Aim of the task: Your output should consist of the lines from the first line of the records below through the one with "to content files", exactly, minus the pictures.
******
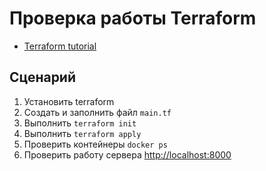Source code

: # Проверка работы Terraform

- [Terraform tutorial](https://learn.hashicorp.com/tutorials/terraform/install-cli)

## Сценарий

1. Установить terraform
2. Создать и заполнить файл `main.tf`
3. Выполнить `terraform init`
4. Выполнить `terraform apply`
5. Проверить контейнеры `docker ps`
6. Проверить работу сервера [http://localhost:8000]()
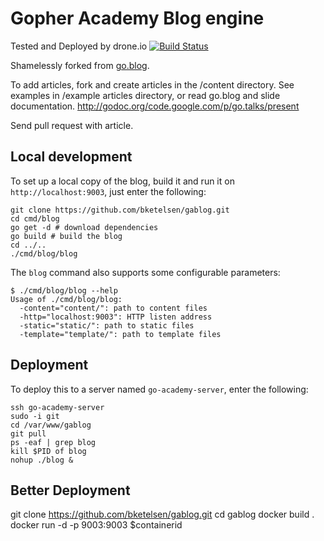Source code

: # Gopher Academy Blog engine

Tested and Deployed by drone.io [![Build Status](https://drone.io/github.com/bketelsen/gablog/status.png)](https://drone.io/github.com/bketelsen/gablog/latest)

Shamelessly forked from
[go.blog](https://code.google.com/p/go/source/browse/?repo=blog).

To add articles, fork and create articles in the /content directory.  See examples in /example articles directory, or read go.blog and slide documentation.  http://godoc.org/code.google.com/p/go.talks/present

Send pull request with article.

## Local development

To set up a local copy of the blog, build it and run it on
`http://localhost:9003`, just enter the following:

    git clone https://github.com/bketelsen/gablog.git
    cd cmd/blog
    go get -d # download dependencies
    go build # build the blog
    cd ../..
    ./cmd/blog/blog

The `blog` command also supports some configurable parameters:

    $ ./cmd/blog/blog --help
    Usage of ./cmd/blog/blog:
      -content="content/": path to content files
      -http="localhost:9003": HTTP listen address
      -static="static/": path to static files
      -template="template/": path to template files

## Deployment

To deploy this to a server named `go-academy-server`, enter the
following:

    ssh go-academy-server
    sudo -i git
    cd /var/www/gablog
    git pull
    ps -eaf | grep blog
    kill $PID of blog
    nohup ./blog &



## Better Deployment

git clone https://github.com/bketelsen/gablog.git
cd gablog
docker build .
docker run -d -p 9003:9003 $containerid


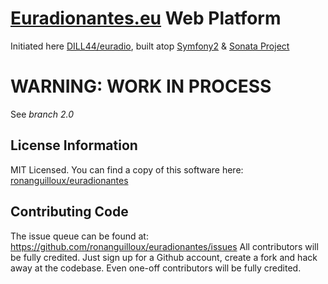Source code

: # [Euradionantes.eu](http://www.euradionantes.eu) Web Platform

Initiated here [DILL44/euradio](https://github.com/DILL44/euradio), 
built atop [Symfony2](http://symfony.com) & [Sonata Project](http://sonata-project.org)

# WARNING: WORK IN PROCESS

See *branch 2.0*


License Information
-------------------

MIT Licensed. You can find a copy of this software here: [ronanguilloux/euradionantes](https://github.com/ronanguilloux/euradionantes)


Contributing Code
-----------------

The issue queue can be found at: https://github.com/ronanguilloux/euradionantes/issues
All contributors will be fully credited. Just sign up for a Github account, create a fork and hack away at the codebase.
Even one-off contributors will be fully credited.


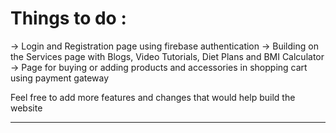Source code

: <h1>Things to do : </h1>

-> Login and  Registration page using firebase authentication
-> Building on the Services page with Blogs, Video Tutorials, Diet Plans and BMI Calculator
-> Page for buying or adding products and accessories in shopping cart using payment gateway

Feel free to add more features and changes that would help build the website
<hr> 
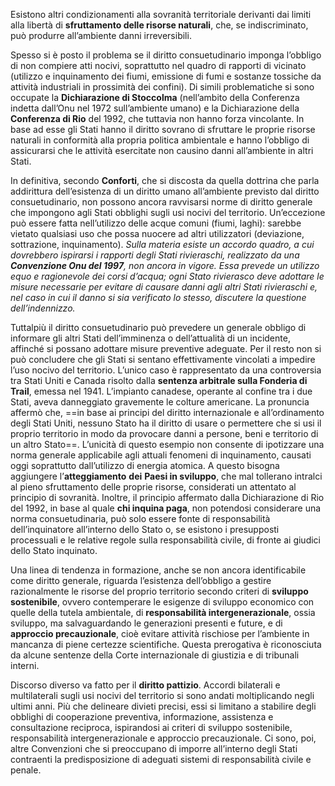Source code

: Esistono altri condizionamenti alla sovranità territoriale derivanti dai limiti alla libertà di **sfruttamento delle risorse naturali**, che, se indiscriminato, può produrre all’ambiente danni irreversibili.

Spesso si è posto il problema se il diritto consuetudinario imponga l’obbligo di non compiere atti nocivi, soprattutto nel quadro di rapporti di vicinato (utilizzo e inquinamento dei fiumi, emissione di fumi e sostanze tossiche da attività industriali in prossimità dei confini). Di simili problematiche si sono occupate la **Dichiarazione di Stoccolma** (nell’ambito della Conferenza indetta dall’Onu nel 1972 sull’ambiente umano) e la Dichiarazione della **Conferenza di Rio** del 1992, che tuttavia non hanno forza vincolante. In base ad esse gli Stati hanno il diritto sovrano di sfruttare le proprie risorse naturali in conformità alla propria politica ambientale e hanno l’obbligo di assicurarsi che le attività esercitate non causino danni all’ambiente in altri Stati.

In definitiva, secondo **Conforti**, che si discosta da quella dottrina che parla addirittura dell’esistenza di un diritto umano all’ambiente previsto dal diritto consuetudinario, non possono ancora ravvisarsi norme di diritto generale che impongono agli Stati obblighi sugli usi nocivi del territorio. Un’eccezione può essere fatta nell’utilizzo delle acque comuni (fiumi, laghi): sarebbe vietato qualsiasi uso che possa nuocere ad altri utilizzatori (deviazione, sottrazione, inquinamento).
_Sulla materia esiste un accordo quadro, a cui dovrebbero ispirarsi i rapporti degli Stati rivieraschi, realizzato da una **Convenzione Onu del 1997**, non ancora in vigore. Essa prevede un utilizzo equo e ragionevole dei corsi d’acqua; ogni Stato rivierasco deve adottare le misure necessarie per evitare di causare danni agli altri Stati rivieraschi e, nel caso in cui il danno si sia verificato lo stesso, discutere la questione dell’indennizzo._


Tuttalpiù il diritto consuetudinario può prevedere un generale obbligo di informare gli altri Stati dell’imminenza o dell’attualità di un incidente, affinché si possano adottare misure preventive adeguate. Per il resto non si può concludere che gli Stati si sentano effettivamente vincolati a impedire l’uso nocivo del territorio. L’unico caso è rappresentato da una controversia tra Stati Uniti e Canada risolto dalla **sentenza arbitrale sulla Fonderia di Trail**, emessa nel 1941. L’impianto canadese, operante al confine tra i due Stati, aveva danneggiato gravemente le colture americane. La pronuncia affermò che, ==in base ai principi del diritto internazionale e all’ordinamento degli Stati Uniti, nessuno Stato ha il diritto di usare o permettere che si usi il proprio territorio in modo da provocare danni a persone, beni e territorio di un altro Stato==. L’unicità di questo esempio non consente di ipotizzare una norma generale applicabile agli attuali fenomeni di inquinamento, causati oggi soprattutto dall’utilizzo di energia atomica. A questo bisogna aggiungere l’**atteggiamento** **dei** **Paesi in sviluppo**, che mal tollerano intralci al pieno sfruttamento delle proprie risorse, considerati un attentato al principio di sovranità. Inoltre, il principio affermato dalla Dichiarazione di Rio del 1992, in base al quale **chi inquina paga**, non potendosi considerare una norma consuetudinaria, può solo essere fonte di responsabilità dell’inquinatore all’interno dello Stato o, se esistono i presupposti processuali e le relative regole sulla responsabilità civile, di fronte ai giudici dello Stato inquinato.

Una linea di tendenza in formazione, anche se non ancora identificabile come diritto generale, riguarda l’esistenza dell’obbligo a gestire razionalmente le risorse del proprio territorio secondo criteri di **sviluppo sostenibile**, ovvero contemperare le esigenze di sviluppo economico con quelle della tutela ambientale, di **responsabilità intergenerazionale**, ossia sviluppo, ma salvaguardando le generazioni presenti e future, e di **approccio precauzionale**, cioè evitare attività rischiose per l’ambiente in mancanza di piene certezze scientifiche. Questa prerogativa è riconosciuta da alcune sentenze della Corte internazionale di giustizia e di tribunali interni.

Discorso diverso va fatto per il **diritto pattizio**. Accordi bilaterali e multilaterali sugli usi nocivi del territorio si sono andati moltiplicando negli ultimi anni. Più che delineare divieti precisi, essi si limitano a stabilire degli obblighi di cooperazione preventiva, informazione, assistenza e consultazione reciproca, ispirandosi ai criteri di sviluppo sostenibile, responsabilità intergenerazionale e approccio precauzionale. Ci sono, poi, altre Convenzioni che si preoccupano di imporre all’interno degli Stati contraenti la predisposizione di adeguati sistemi di responsabilità civile e penale.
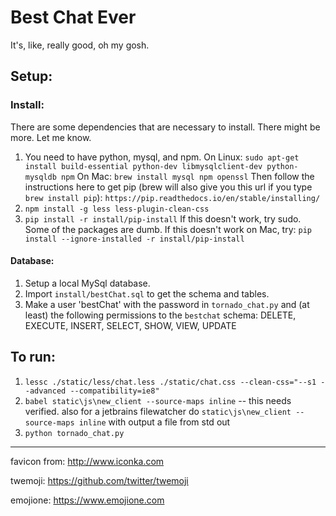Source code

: # Best Chat Ever
It's, like, really good, oh my gosh.

## Setup:
### Install:
There are some dependencies that are necessary to install. There might be more. Let me know.
1. You need to have python, mysql, and npm.
 On Linux:
 `sudo apt-get install build-essential python-dev libmysqlclient-dev python-mysqldb npm`
 On Mac:
 `brew install mysql npm openssl`
  Then follow the instructions here to get pip (brew will also give you this url if you type `brew install pip`):
 `https://pip.readthedocs.io/en/stable/installing/`
2. `npm install -g less less-plugin-clean-css`
3. `pip install -r install/pip-install`
  If this doesn't work, try sudo. Some of the packages are dumb.
  If this doesn't work on Mac, try:
  `pip install --ignore-installed -r install/pip-install`

#### Database:
1. Setup a local MySql database.
2. Import `install/bestChat.sql` to get the schema and tables.
3. Make a user 'bestChat' with the password in `tornado_chat.py` and (at least) the following
permissions to the `bestchat` schema: DELETE, EXECUTE, INSERT, SELECT, SHOW, VIEW, UPDATE


## To run:
1. `lessc ./static/less/chat.less ./static/chat.css --clean-css="--s1 --advanced --compatibility=ie8"`
2. `babel static\js\new_client --source-maps inline` -- this needs verified. also for a jetbrains filewatcher do `static\js\new_client --source-maps inline` with output a file from std out
3. `python tornado_chat.py`


---


favicon from: http://www.iconka.com


twemoji: https://github.com/twitter/twemoji


emojione: https://www.emojione.com
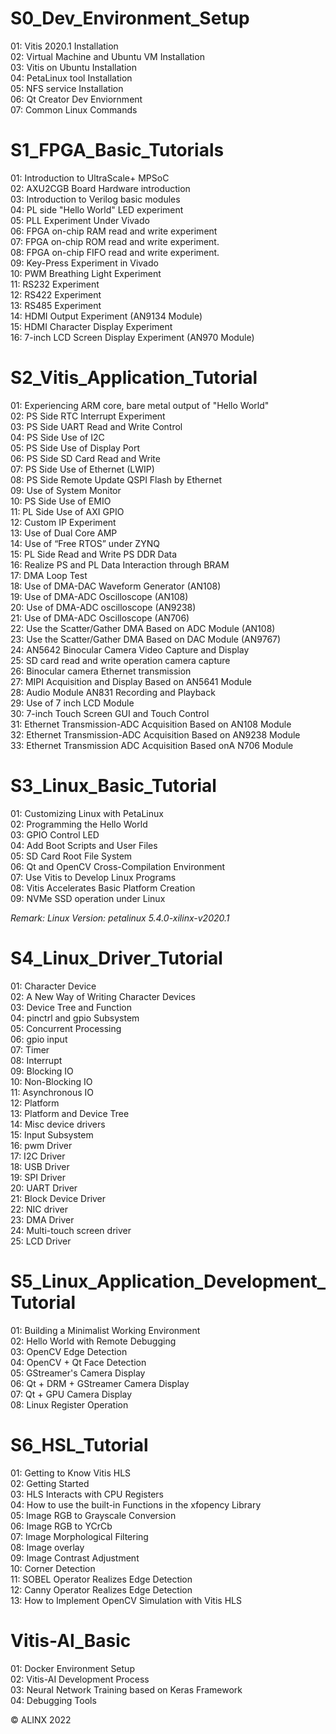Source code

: # S0_Dev_Environment_Setup  
01: Vitis 2020.1 Installation  
02: Virtual Machine and Ubuntu VM Installation  
03: Vitis on Ubuntu Installation  
04: PetaLinux tool Installation  
05: NFS service Installation  
06: Qt Creator Dev Enviornment  
07: Common Linux Commands  
  
# S1_FPGA_Basic_Tutorials  
01: Introduction to UltraScale+ MPSoC  
02: AXU2CGB Board Hardware introduction  
03: Introduction to Verilog basic modules  
04: PL side "Hello World" LED experiment  
05: PLL Experiment Under Vivado  
06: FPGA on-chip RAM read and write experiment   
07: FPGA on-chip ROM read and write experiment.  
08: FPGA on-chip FIFO read and write experiment.  
09: Key-Press Experiment in Vivado  
10: PWM Breathing Light Experiment  
11: RS232 Experiment  
12: RS422 Experiment  
13: RS485 Experiment  
14: HDMI Output Experiment (AN9134 Module)  
15: HDMI Character Display Experiment  
16: 7-inch LCD Screen Display Experiment (AN970 Module)  
  
# S2_Vitis_Application_Tutorial  
01: Experiencing ARM core, bare metal output of "Hello World"  
02: PS Side RTC Interrupt Experiment  
03: PS Side UART Read and Write Control  
04: PS Side Use of I2C  
05: PS Side Use of Display Port  
06: PS Side SD Card Read and Write  
07: PS Side Use of Ethernet (LWIP)  
08: PS Side Remote Update QSPI Flash by Ethernet  
09: Use of System Monitor  
10: PS Side Use of EMIO  
11: PL Side Use of AXI GPIO  
12: Custom IP Experiment  
13: Use of Dual Core AMP  
14: Use of “Free RTOS” under ZYNQ  
15: PL Side Read and Write PS DDR Data  
16: Realize PS and PL Data Interaction through BRAM  
17: DMA Loop Test  
18: Use of DMA-DAC Waveform Generator (AN108)  
19: Use of DMA-ADC Oscilloscope (AN108)  
20: Use of DMA-ADC oscilloscope (AN9238)  
21: Use of DMA-ADC Oscilloscope (AN706)  
22: Use the Scatter/Gather DMA Based on ADC Module (AN108)  
23: Use the Scatter/Gather DMA Based on DAC Module (AN9767)  
24: AN5642 Binocular Camera Video Capture and Display  
25: SD card read and write operation camera capture  
26: Binocular camera Ethernet transmission  
27: MIPI Acquisition and Display Based on AN5641 Module  
28: Audio Module AN831 Recording and Playback  
29: Use of 7 inch LCD Module  
30: 7-inch Touch Screen GUI and Touch Control  
31: Ethernet Transmission-ADC Acquisition Based on AN108 Module  
32: Ethernet Transmission-ADC Acquisition Based on AN9238 Module  
33: Ethernet Transmission ADC Acquisition Based onA N706 Module  
  
# S3_Linux_Basic_Tutorial  
01: Customizing Linux with PetaLinux  
02: Programming the Hello World  
03: GPIO Control LED  
04: Add Boot Scripts and User Files  
05: SD Card Root File System  
06: Qt and OpenCV Cross-Compilation Environment  
07: Use Vitis to Develop Linux Programs  
08: Vitis Accelerates Basic Platform Creation  
09: NVMe SSD operation under Linux  
  
*Remark: Linux Version: petalinux 5.4.0-xilinx-v2020.1*  
  
# S4_Linux_Driver_Tutorial  
01: Character Device  
02: A New Way of Writing Character Devices  
03: Device Tree and Function  
04: pinctrl and gpio Subsystem  
05: Concurrent Processing  
06: gpio input  
07: Timer  
08: Interrupt  
09: Blocking IO  
10: Non-Blocking IO  
11: Asynchronous IO  
12: Platform  
13: Platform and Device Tree  
14: Misc device drivers  
15: Input Subsystem  
16: pwm Driver  
17: I2C Driver  
18: USB Driver  
19: SPI Driver  
20: UART Driver  
21: Block Device Driver  
22: NIC driver  
23: DMA Driver  
24: Multi-touch screen driver  
25: LCD Driver  
  
# S5_Linux_Application_Development_Tutorial  
01: Building a Minimalist Working Environment  
02: Hello World with Remote Debugging  
03: OpenCV Edge Detection  
04: OpenCV + Qt Face Detection  
05: GStreamer's Camera Display  
06: Qt + DRM + GStreamer Camera Display  
07: Qt + GPU Camera Display  
08: Linux Register Operation  
  
# S6_HSL_Tutorial  
01: Getting to Know Vitis HLS  
02: Getting Started  
03: HLS Interacts with CPU Registers  
04: How to use the built-in Functions in the xfopency Library  
05: Image RGB to Grayscale Conversion  
06: Image RGB to YCrCb  
07: Image Morphological Filtering  
08: Image overlay  
09: Image Contrast Adjustment  
10: Corner Detection  
11: SOBEL Operator Realizes Edge Detection  
12: Canny Operator Realizes Edge Detection  
13: How to Implement OpenCV Simulation with Vitis HLS  
  
# Vitis-AI_Basic  
01: Docker Environment Setup  
02: Vitis-AI Development Process  
03: Neural Network Training based on Keras Framework  
04: Debugging Tools  

&copy; ALINX 2022  
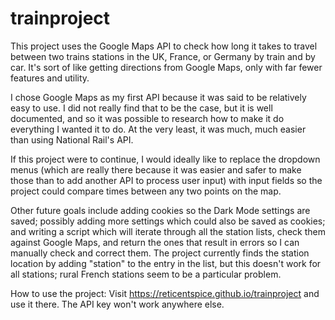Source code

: # trainproject

This project uses the Google Maps API to check how long it takes to travel between two trains stations in the UK, France, or Germany by train and by car. 
It's sort of like getting directions from Google Maps, only with far fewer features and utility.

I chose Google Maps as my first API because it was said to be relatively easy to use. I did not really find that to be the case, but it is well documented, and so
it was possible to research how to make it do everything I wanted it to do. At the very least, it was much, much easier than using National Rail's API.

If this project were to continue, I would ideally like to replace the dropdown menus (which are really there because it was easier and safer to make those than to add
another API to process user input) with input fields so the project could compare times between any two points on the map. 

Other future goals include adding cookies so the Dark Mode settings are saved; possibly adding more settings which could also be saved as cookies; and writing a 
script which will iterate through all the station lists, check them against Google Maps, and return the ones that result in errors so I can manually check and
correct them. The project currently finds the station location by adding "station" to the entry in the list, but this doesn't work for all stations; rural French
stations seem to be a particular problem.

How to use the project:
Visit https://reticentspice.github.io/trainproject and use it there. The API key won't work anywhere else.
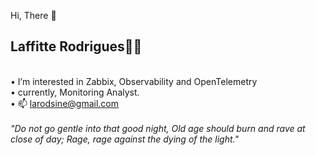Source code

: Hi, There 👋

<h2> Laffitte Rodrigues👨‍💻</h2>

<br> • I’m interested in Zabbix, Observability and OpenTelemetry
<br> • currently, Monitoring Analyst.
<br> • 📫 larodsine@gmail.com
<br>
<br>
<i>"Do not go gentle into that good night, Old age should burn and rave at close of day; Rage, rage against the dying of the light."</i>

<!---
larodsine/larodsine is a ✨ special ✨ repository because its `README.md` (this file) appears on your GitHub profile.
You can click the Preview link to take a look at your changes.
--->
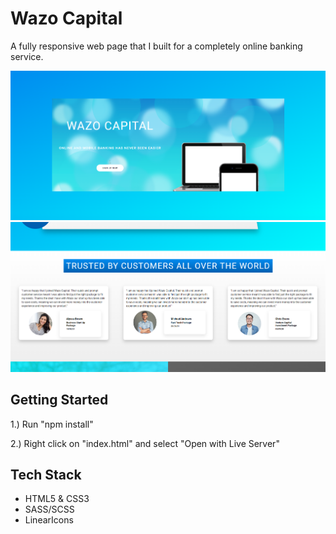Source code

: # Wazo Capital

A fully responsive web page that I built for a completely online banking service.

![Wazo Capital Home Page](wazo-capital-view-1.png?raw=true)
![Wazo Capital Home Page](wazo-capital-view-2.png?raw=true)

## Getting Started

1.) Run "npm install"

2.) Right click on "index.html" and select "Open with Live Server"

## Tech Stack

- HTML5 & CSS3
- SASS/SCSS
- LinearIcons
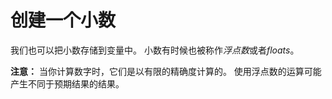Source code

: # 创建一个小数

我们也可以把小数存储到变量中。 小数有时候也被称作*浮点数*或者*floats*。

**注意：** 当你计算数字时，它们是以有限的精确度计算的。 使用浮点数的运算可能产生不同于预期结果的结果。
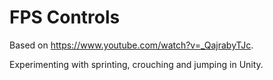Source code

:FPS Controls
============

Based on https://www.youtube.com/watch?v=_QajrabyTJc.

Experimenting with sprinting, crouching and jumping in Unity.
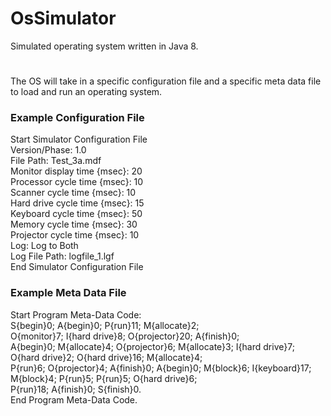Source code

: # OsSimulator
Simulated operating system written in Java 8.

# 
The OS will take in a specific configuration file and a specific meta data file to load and run an operating system.

### Example Configuration File

Start Simulator Configuration File <br />
Version/Phase: 1.0 <br />
File Path: Test_3a.mdf <br />
Monitor display time {msec}: 20 <br />
Processor cycle time {msec}: 10 <br />
Scanner cycle time {msec}: 10 <br />
Hard drive cycle time {msec}: 15 <br />
Keyboard cycle time {msec}: 50 <br />
Memory cycle time {msec}: 30 <br />
Projector cycle time {msec}: 10 <br />
Log: Log to Both <br />
Log File Path: logfile_1.lgf <br />
End Simulator Configuration File <br />


### Example Meta Data File

Start Program Meta-Data Code: <br />
S{begin}0; A{begin}0; P{run}11; M{allocate}2; <br />
O{monitor}7; I{hard drive}8; O{projector}20; A{finish}0; <br />
A{begin}0; M{allocate}4; O{projector}6; M{allocate}3; I{hard drive}7; <br />
O{hard drive}2; O{hard drive}16; M{allocate}4; <br />
P{run}6; O{projector}4; A{finish}0; A{begin}0; M{block}6; I{keyboard}17; <br />
M{block}4; P{run}5; P{run}5; O{hard drive}6; <br />
P{run}18; A{finish}0; S{finish}0. <br />
End Program Meta-Data Code. <br />

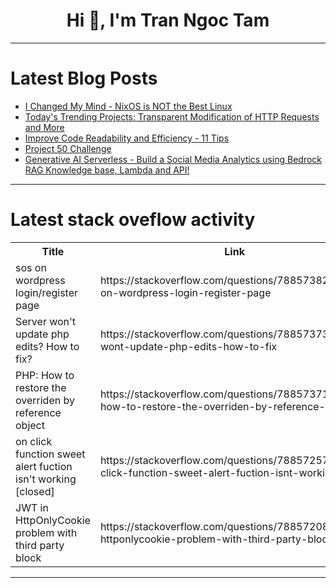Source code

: <h1 align="center">Hi 👋, I'm Tran Ngoc Tam</h1>

---

# Latest Blog Posts 
<!-- BLOG-POST-LIST:START -->
- [I Changed My Mind - NixOS is NOT the Best Linux](https://dev.to/jasper-at-windswept/i-changed-my-mind-nixos-is-not-the-best-linux-1cpj)
- [Today&#39;s Trending Projects: Transparent Modification of HTTP Requests and More](https://dev.to/labex/todays-trending-projects-transparent-modification-of-http-requests-and-more-k6)
- [Improve Code Readability and Efficiency - 11 Tips](https://dev.to/anthonyhawkins/improve-code-readability-and-efficiency-11-tips-41n5)
- [Project 50 Challenge](https://dev.to/kiinda/project-50-challenge-jk4)
- [Generative AI Serverless - Build a Social Media Analytics using Bedrock RAG Knowledge base, Lambda and API!](https://dev.to/bhatiagirish/generative-ai-serverless-build-a-social-media-analytics-using-bedrock-rag-knowledge-base-lambda-and-api-28f0)
<!-- BLOG-POST-LIST:END -->

---

# Latest stack oveflow activity
<table>
  <tr><th>Title</th><th>Link</th></tr>
  <!-- STACKOVERFLOW:START --><tr><td>sos on wordpress login/register page</td><td>https://stackoverflow.com/questions/78857382/sos-on-wordpress-login-register-page</td></tr><tr><td>Server won&#39;t update php edits? How to fix?</td><td>https://stackoverflow.com/questions/78857373/server-wont-update-php-edits-how-to-fix</td></tr><tr><td>PHP: How to restore the overriden by reference object</td><td>https://stackoverflow.com/questions/78857371/php-how-to-restore-the-overriden-by-reference-object</td></tr><tr><td>on click function sweet alert fuction isn&#39;t working [closed]</td><td>https://stackoverflow.com/questions/78857257/on-click-function-sweet-alert-fuction-isnt-working</td></tr><tr><td>JWT in HttpOnlyCookie problem with third party block</td><td>https://stackoverflow.com/questions/78857208/jwt-in-httponlycookie-problem-with-third-party-block</td></tr><!-- STACKOVERFLOW:END -->
</table>

---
******
Answer to the problem:
Source code

: # Проверка работы Terraform

- [Terraform tutorial](https://learn.hashicorp.com/tutorials/terraform/install-cli)

## Сценарий

1. Установить terraform
2. Создать и заполнить файл `main.tf`
3. Выполнить `terraform init`
4. Выполнить `terraform apply`
5. Проверить контейнеры `docker ps`
6. Проверить работу сервера [http://localhost:8000]()
Source code

: # Gopher Academy Blog engine

Tested and Deployed by drone.io [![Build Status](https://drone.io/github.com/bketelsen/gablog/status.png)](https://drone.io/github.com/bketelsen/gablog/latest)

Shamelessly forked from
[go.blog](https://code.google.com/p/go/source/browse/?repo=blog).

To add articles, fork and create articles in the /content directory.  See examples in /example articles directory, or read go.blog and slide documentation.  http://godoc.org/code.google.com/p/go.talks/present

Send pull request with article.

## Local development

To set up a local copy of the blog, build it and run it on
`http://localhost:9003`, just enter the following:

    git clone https://github.com/bketelsen/gablog.git
    cd cmd/blog
    go get -d # download dependencies
    go build # build the blog
    cd ../..
    ./cmd/blog/blog

The `blog` command also supports some configurable parameters:

    $ ./cmd/blog/blog --help
    Usage of ./cmd/blog/blog:
      -content="content/": path to content files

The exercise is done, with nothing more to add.